I hoped the workers wouldn’t hear her saying that. It was all they would need to really set them off.

The really good news was that there was no further sign during the daylight hours of Rolando Guerra and his pals, several of whom, I gathered from the talk among the workers, were members of the Guerra family. But the signs of his presence were evident almost every morning. One day it was a pig’s head on a pike stuck into the ground, another time a skull and cross-bones painted on the side of the shed. Once the man-cha had been found, Steve hired Gonzalo Fernandez, brother of one of the other workers, to stay in the little hut at night to watch the site. With Laforet in town, Steve reasoned, there’d be a surge in looting activity. For a few days, at least, the harassment stopped.

But we didn’t for a moment think Guerra was gone.

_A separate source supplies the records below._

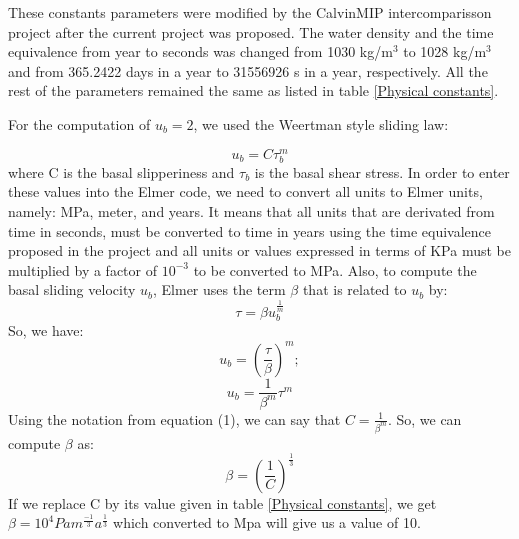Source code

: \documentclass{article}
\begin{document}
These constants parameters were modified by the CalvinMIP intercomparisson project after the current project was proposed. The water density and the time equivalence from year to seconds was changed from 1030 kg/m$^3$ to 1028 kg/m$^3$ and from 365.2422 days in a year to 31556926 s in a year, respectively. All the rest of the parameters remained the same as listed in table \ref{Physical constants}.

For the computation of $u_b=2$, we used the Weertman style sliding law:

\begin{equation}
	u_b = C\tau _b^m
\end{equation}
where C is the basal slipperiness and $\tau _b$ is the basal shear stress.
In order to enter these values into the Elmer code, we need to convert all units to Elmer units, namely: MPa, meter, and years. It means that all units that are derivated from time in seconds, must be converted to time in years using the time equivalence proposed in the project and all units or values expressed in terms of KPa must be multiplied by a factor of $10^{-3}$ to be converted to MPa.
Also, to compute the basal sliding velocity $u_b$, Elmer uses the term $\beta$ that is related to $u_b$ by:
\begin{equation}
	\tau = \beta u_b^{\frac{1}{m}}
\end{equation}
So, we have:
\begin{equation}
	u_b = (\frac{\tau}{\beta})^m;
\end{equation}
\begin{equation}
	u_b = \frac{1}{\beta^m} \tau^m
\end{equation}
Using the notation from equation (1), we can say that $C=  \frac{1}{\beta^m}$. So, we can compute $\beta$ as:
\begin{equation}
	\beta=(\frac{1}{C})^{\frac{1}{3}}
\end{equation}
If we replace C by its value given in table \ref{Physical constants}, we get $\beta= 10^4 Pa m^{\frac{-1}{3}} a^{\frac{1}{3}}$ which converted to Mpa will give us a value of 10.
\end{document}
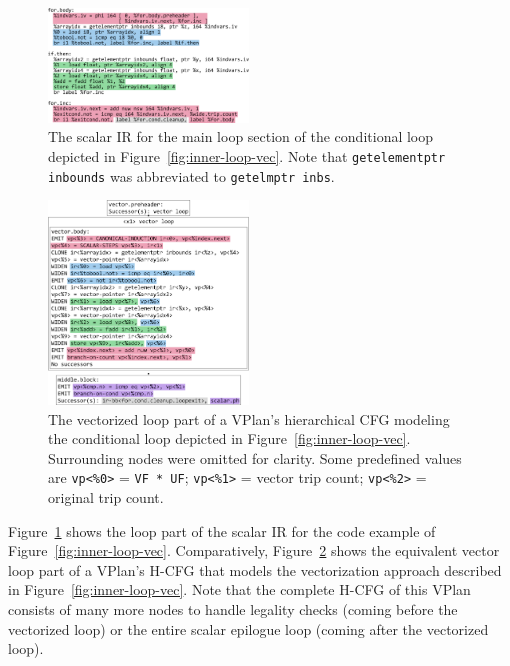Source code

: \documentclass[sigplan,11pt,nonacm]{acmart}
\begin{document}
\begin{figure}
  \centering
  \includegraphics[width=0.475\textwidth]{images/inner-loop-scalar-loop-ir-color.png}
  \caption{The scalar IR for the main loop section of the conditional loop depicted in
  Figure~\ref{fig:inner-loop-vec}. Note that \texttt{getelementptr inbounds}
  was abbreviated to \texttt{getelmptr inbs}.}
  \label{fig:inner-loop-scalar-ir}
\end{figure}

\begin{figure}
  \centering
  \includegraphics[width=0.475\textwidth]{images/inner-loop-vplan-hcfg-loop-body-color.png}
  \caption{The vectorized loop part of a VPlan's hierarchical CFG modeling the 
  conditional loop depicted in Figure~\ref{fig:inner-loop-vec}. 
  Surrounding nodes were omitted for clarity.
  Some predefined values are
  \texttt{vp<\%0>} = \texttt{VF * UF}; \texttt{vp<\%1>} = vector trip count; \texttt{vp<\%2>} = original trip count.}
  \label{fig:inner-loop-vplan-hcfg-body}
\end{figure}

Figure~\ref{fig:inner-loop-scalar-ir} shows the loop part of the scalar IR for the code example
of Figure~\ref{fig:inner-loop-vec}. Comparatively, Figure~\ref{fig:inner-loop-vplan-hcfg-body}
shows the equivalent vector loop part of a VPlan's H-CFG that models the vectorization approach described
in Figure~\ref{fig:inner-loop-vec}. Note that the complete H-CFG of this VPlan consists of many more nodes 
to handle legality checks (coming before the vectorized loop) or the entire scalar epilogue loop 
(coming after the vectorized loop).
\end{document}
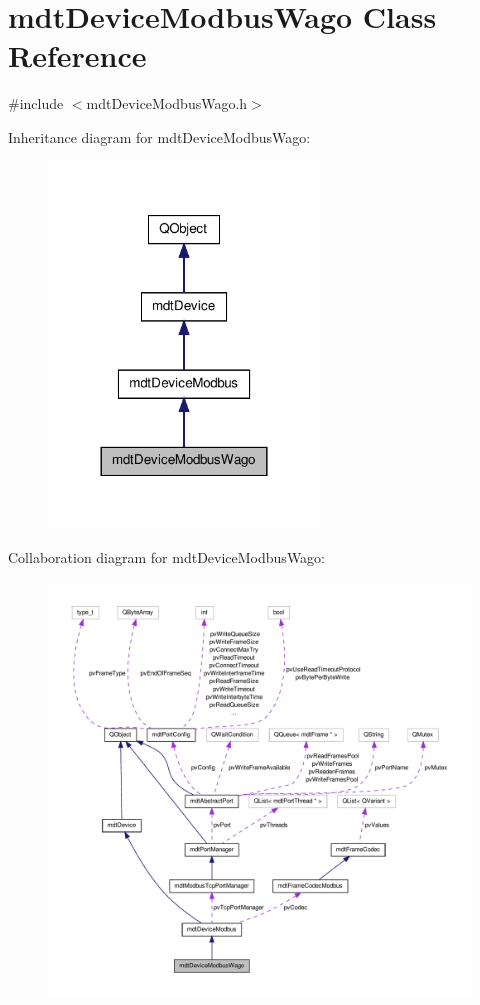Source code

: \hypertarget{classmdt_device_modbus_wago}{\section{mdt\-Device\-Modbus\-Wago Class Reference}
\label{classmdt_device_modbus_wago}
}


{\ttfamily \#include $<$mdt\-Device\-Modbus\-Wago.\-h$>$}



Inheritance diagram for mdt\-Device\-Modbus\-Wago\-:\nopagebreak
\begin{figure}[H]
\begin{center}
\leavevmode
\includegraphics[width=204pt]{classmdt_device_modbus_wago__inherit__graph}
\end{center}
\end{figure}


Collaboration diagram for mdt\-Device\-Modbus\-Wago\-:\nopagebreak
\begin{figure}[H]
\begin{center}
\leavevmode
\includegraphics[width=350pt]{classmdt_device_modbus_wago__coll__graph}
\end{center}
\end{figure}
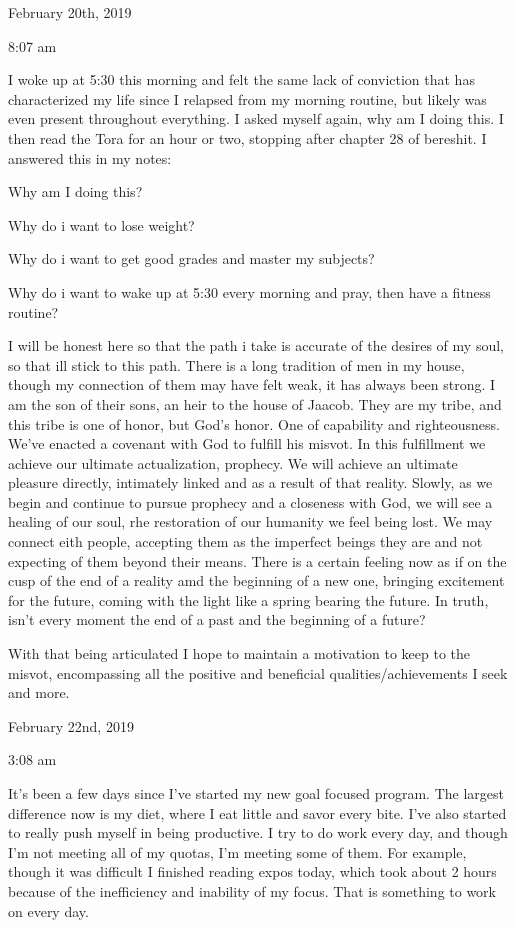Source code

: \bigskip
\bigskip
February 20th, 2019

8:07 am

I woke up at 5:30 this morning and felt the same lack of conviction that
has characterized my life since I relapsed from my morning routine, but
likely was even present throughout everything. I asked myself again, why
am I doing this. I then read the Tora for an hour or two, stopping after
chapter 28 of bereshit. I answered this in my notes:

Why am I doing this?

Why do i want to lose weight?

Why do i want to get good grades and master my subjects?

Why do i want to wake up at 5:30 every morning and pray, then have a
fitness routine?

I will be honest here so that the path i take is accurate of the desires
of my soul, so that ill stick to this path. There is a long tradition of
men in my house, though my connection of them may have felt weak, it has
always been strong. I am the son of their sons, an heir to the house of
Jaacob. They are my tribe, and this tribe is one of honor, but God's
honor. One of capability and righteousness. We've enacted a covenant
with God to fulfill his misvot. In this fulfillment we achieve our
ultimate actualization, prophecy. We will achieve an ultimate pleasure
directly, intimately linked and as a result of that reality. Slowly, as
we begin and continue to pursue prophecy and a closeness with God, we
will see a healing of our soul, rhe restoration of our humanity we feel
being lost. We may connect eith people, accepting them as the imperfect
beings they are and not expecting of them beyond their means. There is a
certain feeling now as if on the cusp of the end of a reality amd the
beginning of a new one, bringing excitement for the future, coming with
the light like a spring bearing the future. In truth, isn't every moment
the end of a past and the beginning of a future?

With that being articulated I hope to maintain a motivation to keep to
the misvot, encompassing all the positive and beneficial
qualities/achievements I seek and more.

\bigskip
\bigskip
February 22nd, 2019

3:08 am

It's been a few days since I've started my new goal focused program. The
largest difference now is my diet, where I eat little and savor every
bite. I've also started to really push myself in being productive. I try
to do work every day, and though I'm not meeting all of my quotas, I'm
meeting some of them. For example, though it was difficult I finished
reading expos today, which took about 2 hours because of the
inefficiency and inability of my focus. That is something to work on
every day.

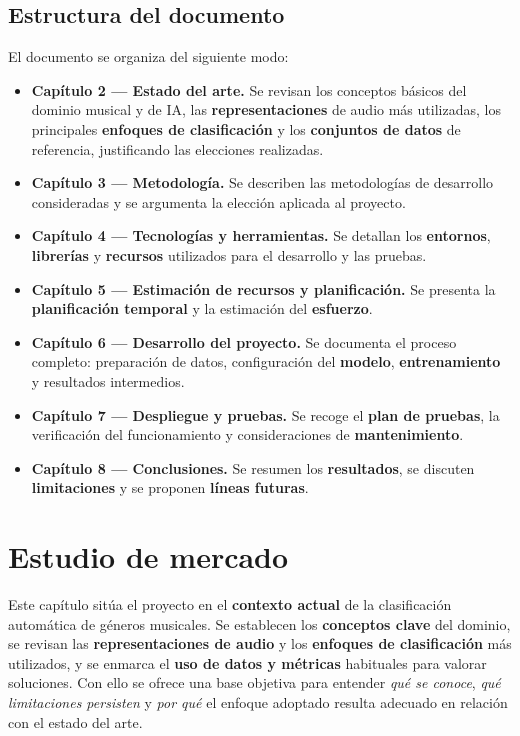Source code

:\documentclass[12pt,twoside]{article}
\begin{document}
\subsection{Estructura del documento}

El documento se organiza del siguiente modo:
\begin{itemize}
  \item \textbf{Capítulo 2 — Estado del arte.} Se revisan los conceptos básicos del dominio musical y de IA, las \textbf{representaciones} de audio más utilizadas, los principales \textbf{enfoques de clasificación} y los \textbf{conjuntos de datos} de referencia, justificando las elecciones realizadas.
  \item \textbf{Capítulo 3 — Metodología.} Se describen las metodologías de desarrollo consideradas y se argumenta la elección aplicada al proyecto.
  \item \textbf{Capítulo 4 — Tecnologías y herramientas.} Se detallan los \textbf{entornos}, \textbf{librerías} y \textbf{recursos} utilizados para el desarrollo y las pruebas.
  \item \textbf{Capítulo 5 — Estimación de recursos y planificación.} Se presenta la \textbf{planificación temporal} y la estimación del \textbf{esfuerzo}.
  \item \textbf{Capítulo 6 — Desarrollo del proyecto.} Se documenta el proceso completo: preparación de datos, configuración del \textbf{modelo}, \textbf{entrenamiento} y resultados intermedios.
  \item \textbf{Capítulo 7 — Despliegue y pruebas.} Se recoge el \textbf{plan de pruebas}, la verificación del funcionamiento y consideraciones de \textbf{mantenimiento}.
  \item \textbf{Capítulo 8 — Conclusiones.} Se resumen los \textbf{resultados}, se discuten \textbf{limitaciones} y se proponen \textbf{líneas futuras}.
\end{itemize}


\section{Estudio de mercado}

Este capítulo sitúa el proyecto en el \textbf{contexto actual} de la clasificación automática de géneros musicales. Se establecen los \textbf{conceptos clave} del dominio, se revisan las \textbf{representaciones de audio} y los \textbf{enfoques de clasificación} más utilizados, y se enmarca el \textbf{uso de datos y métricas} habituales para valorar soluciones. Con ello se ofrece una base objetiva para entender \textit{qué se conoce}, \textit{qué limitaciones persisten} y \textit{por qué} el enfoque adoptado resulta adecuado en relación con el estado del arte.
\end{document}
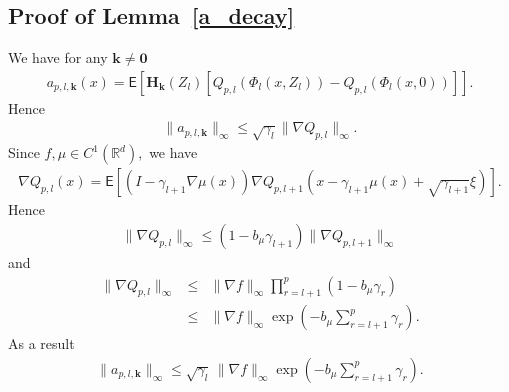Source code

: \documentclass[preprint]{imsart}
\begin{document}
\subsection{Proof of Lemma~\ref{a_decay}}

We have for any \(\mathbf{k}\neq \mathbf{0}\)
\begin{eqnarray*}
a_{p,l,\mathbf{k}}(x)=\mathsf{E}\left[\mathbf{H}_\mathbf{k}\left(Z_l\right)[Q_{p,l}\left(\Phi_l(x,Z_l)\right)-Q_{p,l}\left(\Phi_l(x,0)\right)]\right].
\end{eqnarray*}
Hence
\begin{eqnarray*}
\|a_{p,l,\mathbf{k}}\|_{\infty}\leq \sqrt{\gamma_l}\|\nabla Q_{p,l}\|_{\infty}.
\end{eqnarray*}
Since \(f,\mu\in C^1(\mathbb{R}^d),\)  we have
\begin{eqnarray*}
\nabla Q_{p,l}(x)=\mathsf{E}\left[(I-\gamma_{l+1}\nabla\mu(x))\nabla Q_{p,l+1}(x-\gamma_{l+1}\mu(x)+\sqrt{\gamma_{l+1}}\xi)\right].
\end{eqnarray*}
Hence
\begin{eqnarray*}
\|\nabla Q_{p,l}\|_\infty\leq (1-b_{\mu}\gamma_{l+1})\|\nabla Q_{p,l+1}\|_\infty
\end{eqnarray*}
and
\begin{eqnarray*}
\|\nabla Q_{p,l}\|_\infty&\leq & \|\nabla f\|_\infty\prod_{r=l+1}^p (1-b_{\mu}\gamma_{r})
\\
&\leq & \|\nabla f\|_\infty\exp\left(-b_{\mu}\sum_{r=l+1}^p \gamma_{r}  \right).
\end{eqnarray*}
As a result
\begin{eqnarray*}
\|a_{p,l,\mathbf{k}}\|_{\infty}\leq \sqrt{\gamma_l}\, \|\nabla f\|_\infty\exp\left(-b_{\mu}\sum_{r=l+1}^p \gamma_{r}  \right).
\end{eqnarray*}




\end{document}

Then one morning, there was the most terrible accident of all. There were signs that morning that someone had come onto the site at night, not from the trail but from the other side, from the road by the commune, climbing over the wall. From the top, a cap and jacket were spotted lying on the sand several yards up the incline. Someone had been digging on the far side of the huaca from where we were working. Fernandez, guarding the way from the trail and the side of the huaca we were working on, had heard nothing. Some °f the back dirt from our excavation had been dislodged and had fallen down the back of the hill. Steve climbed down to have a look at the damage, as the rest of us peered over the edge. Then Steve began tearing at the earth with his bare hands, calling for workers with shovels to come right away. They cleared away the sand as quickly as they could. To no avail. Rolando Guerra was unconscious, buried in sand, his hands still clutching a little copper statue of a Moche warrior. He died later that day in the hospital, a victim of his own greed.